Transcription coupled DNA repair:

nucleotide excision repair system is capable of rescuing RNA polymerase that has been arrested by the presence of lesions in the DNA template

clinical imporatance
Clinical Imporatance
  • Xeroderma pigmentosum is an autosomal recessive genetic disease .
  • The clinical syndrome include marked sensitivity to sunlight ( UV rays ) with subsequent formation of multiple skin cancers & premature death .
  • The risk of developing skin cancer is increased 1000 to 2000 fold .
  • The inherent defect seems to involve the repair of damaged DNA , particularly thymine dimers .
  • Cells cultured from patients with xeroderma pigmentosum exhibit low activity for the nucleotide excision repair process .
  • Seven complementation groups have been identified using hybrid cell analysis so at least 7 gene products ( XPA – XPAG ) .
  • XPA & XPC are involved in recognition & excision .XPB & XPD are helicases & interestingly are subunits of the transcription factor TFIIH .
double strand break repair
Double Strand Break Repair
  • The repair of double strand breaks is part of the physiological process of immunoglobulin gene rearrangement .
  • It is also important mechanism for repairing damaged DNA such as occurs as result of ionizing radiation or oxidative free radical generation .
  • Some chemotherapeutic agents destroy cells by causing double stranded breaks or preventing their repair .
  • Two proteins are involved in the nonhomologous rejoining of a ds break .
  • Ku , a hetero dimer of 70 & 86 kDa subunits , bind to free DNA ends & has latent ATP dependent helicase activity .
  • The DNA bound Ku hetero dimer recruits an unusual DNA dependent Protein kinase ( DNA – PK )
  • DNA – PK has a binding site for DNA free ends & another for ds DNA just inside these ends .

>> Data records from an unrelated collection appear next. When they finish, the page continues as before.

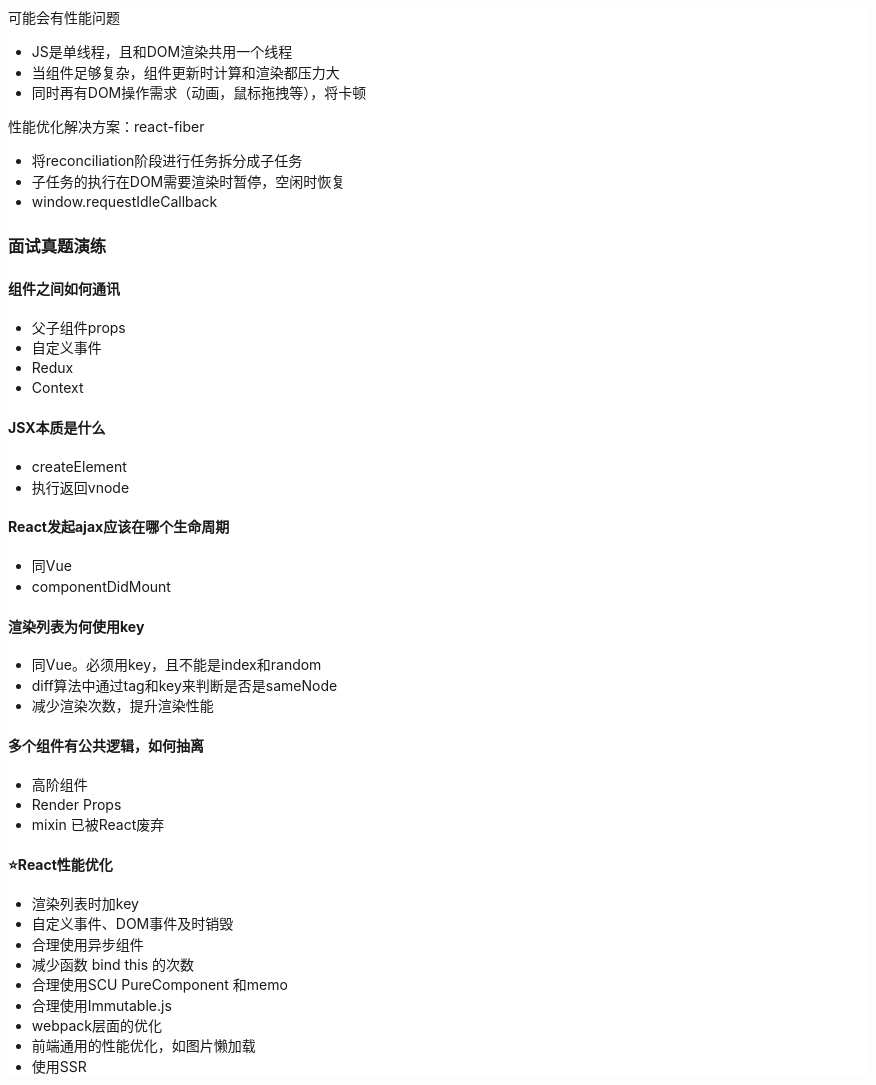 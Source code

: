 

可能会有性能问题

- JS是单线程，且和DOM渲染共用一个线程
- 当组件足够复杂，组件更新时计算和渲染都压力大
- 同时再有DOM操作需求（动画，鼠标拖拽等），将卡顿



性能优化解决方案：react-fiber

- 将reconciliation阶段进行任务拆分成子任务
- 子任务的执行在DOM需要渲染时暂停，空闲时恢复
- window.requestIdleCallback



### 面试真题演练

#### 组件之间如何通讯

- 父子组件props
- 自定义事件
- Redux
- Context

#### JSX本质是什么

- createElement
- 执行返回vnode

#### React发起ajax应该在哪个生命周期

- 同Vue
- componentDidMount

#### 渲染列表为何使用key

- 同Vue。必须用key，且不能是index和random
- diff算法中通过tag和key来判断是否是sameNode
- 减少渲染次数，提升渲染性能

#### 多个组件有公共逻辑，如何抽离

- 高阶组件
- Render Props
- mixin 已被React废弃

#### :star:React性能优化

- 渲染列表时加key
- 自定义事件、DOM事件及时销毁
- 合理使用异步组件
- 减少函数 bind this 的次数
- 合理使用SCU PureComponent 和memo
- 合理使用Immutable.js
- webpack层面的优化
- 前端通用的性能优化，如图片懒加载
- 使用SSR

  • It allows the approximation of the 2 separated ends .
  • The free end DNA/Ku/DNA – PK complex activates the kinase activity in the later .
  • DNA – PK reciprocally phosphorylates Ku & the other DNA – PK molecule on the opposing strand , in trans .
  • DNA – PK then dissociates from the DNA & Ku, resulting in activation of the Ku helicase.
  • This results in unwinding of the 2 ends .
  • The unwound approximated DNA forms base pairs .
  • The extra nucleotide tails are removed by an exonuclease & the gaps are filled and closed by DNA ligase .
some repair enzymes are multifunctional
Some repair enzymes are multifunctional
  • DNA repair proteins can serve other purposes example some repair enzymes found as components of the large TFIIH complex that play a central role in gene transcription .
  • Another component of TFIIH is involved in cell cycle regulation .
  • Thus three critical cellular processes may be linked through use of common proteins .
clinical importance1
Clinical importance
  • In patients with ataxia telangiectasia ,an autosomal recessive disease characterized by cerebellar ataxia & lymphoreticular neoplasms , in these patients there appears to exist an increased sensitivity to damage by X rays .
  • Fanconis anemia an autosomal recessive anemia characterized by an increased frequency of cancer & by chromosomal instability , probably have defective repair of cross linking damage.